(Saved data entries)
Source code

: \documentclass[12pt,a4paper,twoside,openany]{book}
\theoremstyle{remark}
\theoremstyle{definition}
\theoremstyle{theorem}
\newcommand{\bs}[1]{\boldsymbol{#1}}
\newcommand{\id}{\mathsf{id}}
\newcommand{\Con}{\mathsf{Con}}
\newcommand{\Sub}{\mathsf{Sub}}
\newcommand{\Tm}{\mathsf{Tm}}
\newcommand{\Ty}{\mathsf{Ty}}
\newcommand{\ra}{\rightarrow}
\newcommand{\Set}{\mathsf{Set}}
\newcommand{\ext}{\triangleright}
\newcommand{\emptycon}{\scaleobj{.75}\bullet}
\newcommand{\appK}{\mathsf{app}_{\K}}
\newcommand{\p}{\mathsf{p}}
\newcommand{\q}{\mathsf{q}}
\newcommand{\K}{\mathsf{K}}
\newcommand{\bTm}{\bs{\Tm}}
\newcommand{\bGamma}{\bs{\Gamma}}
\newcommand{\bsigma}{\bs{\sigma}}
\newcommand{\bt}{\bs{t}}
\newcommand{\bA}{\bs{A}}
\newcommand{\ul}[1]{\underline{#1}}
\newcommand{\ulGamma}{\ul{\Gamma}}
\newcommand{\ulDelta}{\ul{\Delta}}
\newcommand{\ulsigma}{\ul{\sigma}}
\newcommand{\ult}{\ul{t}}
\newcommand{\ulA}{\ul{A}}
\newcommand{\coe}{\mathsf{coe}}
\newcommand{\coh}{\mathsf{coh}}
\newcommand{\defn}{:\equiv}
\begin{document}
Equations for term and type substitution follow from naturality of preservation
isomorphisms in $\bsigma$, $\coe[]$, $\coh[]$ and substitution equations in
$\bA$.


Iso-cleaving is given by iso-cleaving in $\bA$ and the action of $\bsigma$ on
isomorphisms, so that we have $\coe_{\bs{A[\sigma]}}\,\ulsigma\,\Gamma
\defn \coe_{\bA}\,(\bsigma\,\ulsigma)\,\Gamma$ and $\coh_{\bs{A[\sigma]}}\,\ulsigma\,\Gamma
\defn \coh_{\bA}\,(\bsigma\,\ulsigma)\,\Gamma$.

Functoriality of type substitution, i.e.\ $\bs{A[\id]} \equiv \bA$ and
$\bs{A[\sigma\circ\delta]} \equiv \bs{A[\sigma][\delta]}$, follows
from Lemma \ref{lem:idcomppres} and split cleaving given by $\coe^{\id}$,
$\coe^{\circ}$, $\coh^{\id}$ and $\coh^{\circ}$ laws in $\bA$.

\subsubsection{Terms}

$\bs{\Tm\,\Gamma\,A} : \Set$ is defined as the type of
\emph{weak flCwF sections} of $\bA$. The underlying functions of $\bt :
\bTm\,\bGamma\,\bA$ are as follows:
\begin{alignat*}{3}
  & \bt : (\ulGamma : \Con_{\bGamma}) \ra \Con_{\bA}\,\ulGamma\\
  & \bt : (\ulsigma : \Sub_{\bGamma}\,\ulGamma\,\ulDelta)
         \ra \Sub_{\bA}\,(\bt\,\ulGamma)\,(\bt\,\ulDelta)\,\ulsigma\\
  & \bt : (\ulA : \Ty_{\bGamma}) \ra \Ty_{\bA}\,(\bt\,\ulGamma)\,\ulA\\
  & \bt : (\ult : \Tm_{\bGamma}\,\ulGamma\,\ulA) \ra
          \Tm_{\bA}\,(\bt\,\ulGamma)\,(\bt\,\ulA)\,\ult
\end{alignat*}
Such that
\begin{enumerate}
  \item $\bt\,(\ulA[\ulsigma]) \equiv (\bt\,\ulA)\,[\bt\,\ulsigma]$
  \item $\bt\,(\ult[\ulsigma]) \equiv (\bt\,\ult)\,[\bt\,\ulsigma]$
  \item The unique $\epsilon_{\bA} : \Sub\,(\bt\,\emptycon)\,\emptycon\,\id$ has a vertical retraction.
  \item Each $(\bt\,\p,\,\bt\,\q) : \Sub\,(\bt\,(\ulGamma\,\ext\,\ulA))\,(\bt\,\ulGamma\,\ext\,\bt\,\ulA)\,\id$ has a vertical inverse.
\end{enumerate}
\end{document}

◆ **What the task asks**
Please return the data above in full, without altering a single line.

◆ **Task result**
Source code

: \documentclass[12pt,a4paper,twoside,openany]{book}
\theoremstyle{remark}
\theoremstyle{definition}
\theoremstyle{theorem}
\newcommand{\bs}[1]{\boldsymbol{#1}}
\newcommand{\id}{\mathsf{id}}
\newcommand{\Con}{\mathsf{Con}}
\newcommand{\Sub}{\mathsf{Sub}}
\newcommand{\Tm}{\mathsf{Tm}}
\newcommand{\Ty}{\mathsf{Ty}}
\newcommand{\ra}{\rightarrow}
\newcommand{\Set}{\mathsf{Set}}
\newcommand{\ext}{\triangleright}
\newcommand{\emptycon}{\scaleobj{.75}\bullet}
\newcommand{\appK}{\mathsf{app}_{\K}}
\newcommand{\p}{\mathsf{p}}
\newcommand{\q}{\mathsf{q}}
\newcommand{\K}{\mathsf{K}}
\newcommand{\bTm}{\bs{\Tm}}
\newcommand{\bGamma}{\bs{\Gamma}}
\newcommand{\bsigma}{\bs{\sigma}}
\newcommand{\bt}{\bs{t}}
\newcommand{\bA}{\bs{A}}
\newcommand{\ul}[1]{\underline{#1}}
\newcommand{\ulGamma}{\ul{\Gamma}}
\newcommand{\ulDelta}{\ul{\Delta}}
\newcommand{\ulsigma}{\ul{\sigma}}
\newcommand{\ult}{\ul{t}}
\newcommand{\ulA}{\ul{A}}
\newcommand{\coe}{\mathsf{coe}}
\newcommand{\coh}{\mathsf{coh}}
\newcommand{\defn}{:\equiv}
\begin{document}
Equations for term and type substitution follow from naturality of preservation
isomorphisms in $\bsigma$, $\coe[]$, $\coh[]$ and substitution equations in
$\bA$.


Iso-cleaving is given by iso-cleaving in $\bA$ and the action of $\bsigma$ on
isomorphisms, so that we have $\coe_{\bs{A[\sigma]}}\,\ulsigma\,\Gamma
\defn \coe_{\bA}\,(\bsigma\,\ulsigma)\,\Gamma$ and $\coh_{\bs{A[\sigma]}}\,\ulsigma\,\Gamma
\defn \coh_{\bA}\,(\bsigma\,\ulsigma)\,\Gamma$.

Functoriality of type substitution, i.e.\ $\bs{A[\id]} \equiv \bA$ and
$\bs{A[\sigma\circ\delta]} \equiv \bs{A[\sigma][\delta]}$, follows
from Lemma \ref{lem:idcomppres} and split cleaving given by $\coe^{\id}$,
$\coe^{\circ}$, $\coh^{\id}$ and $\coh^{\circ}$ laws in $\bA$.

\subsubsection{Terms}

$\bs{\Tm\,\Gamma\,A} : \Set$ is defined as the type of
\emph{weak flCwF sections} of $\bA$. The underlying functions of $\bt :
\bTm\,\bGamma\,\bA$ are as follows:
\begin{alignat*}{3}
  & \bt : (\ulGamma : \Con_{\bGamma}) \ra \Con_{\bA}\,\ulGamma\\
  & \bt : (\ulsigma : \Sub_{\bGamma}\,\ulGamma\,\ulDelta)
         \ra \Sub_{\bA}\,(\bt\,\ulGamma)\,(\bt\,\ulDelta)\,\ulsigma\\
  & \bt : (\ulA : \Ty_{\bGamma}) \ra \Ty_{\bA}\,(\bt\,\ulGamma)\,\ulA\\
  & \bt : (\ult : \Tm_{\bGamma}\,\ulGamma\,\ulA) \ra
          \Tm_{\bA}\,(\bt\,\ulGamma)\,(\bt\,\ulA)\,\ult
\end{alignat*}
Such that
\begin{enumerate}
  \item $\bt\,(\ulA[\ulsigma]) \equiv (\bt\,\ulA)\,[\bt\,\ulsigma]$
  \item $\bt\,(\ult[\ulsigma]) \equiv (\bt\,\ult)\,[\bt\,\ulsigma]$
  \item The unique $\epsilon_{\bA} : \Sub\,(\bt\,\emptycon)\,\emptycon\,\id$ has a vertical retraction.
  \item Each $(\bt\,\p,\,\bt\,\q) : \Sub\,(\bt\,(\ulGamma\,\ext\,\ulA))\,(\bt\,\ulGamma\,\ext\,\bt\,\ulA)\,\id$ has a vertical inverse.
\end{enumerate}
\end{document}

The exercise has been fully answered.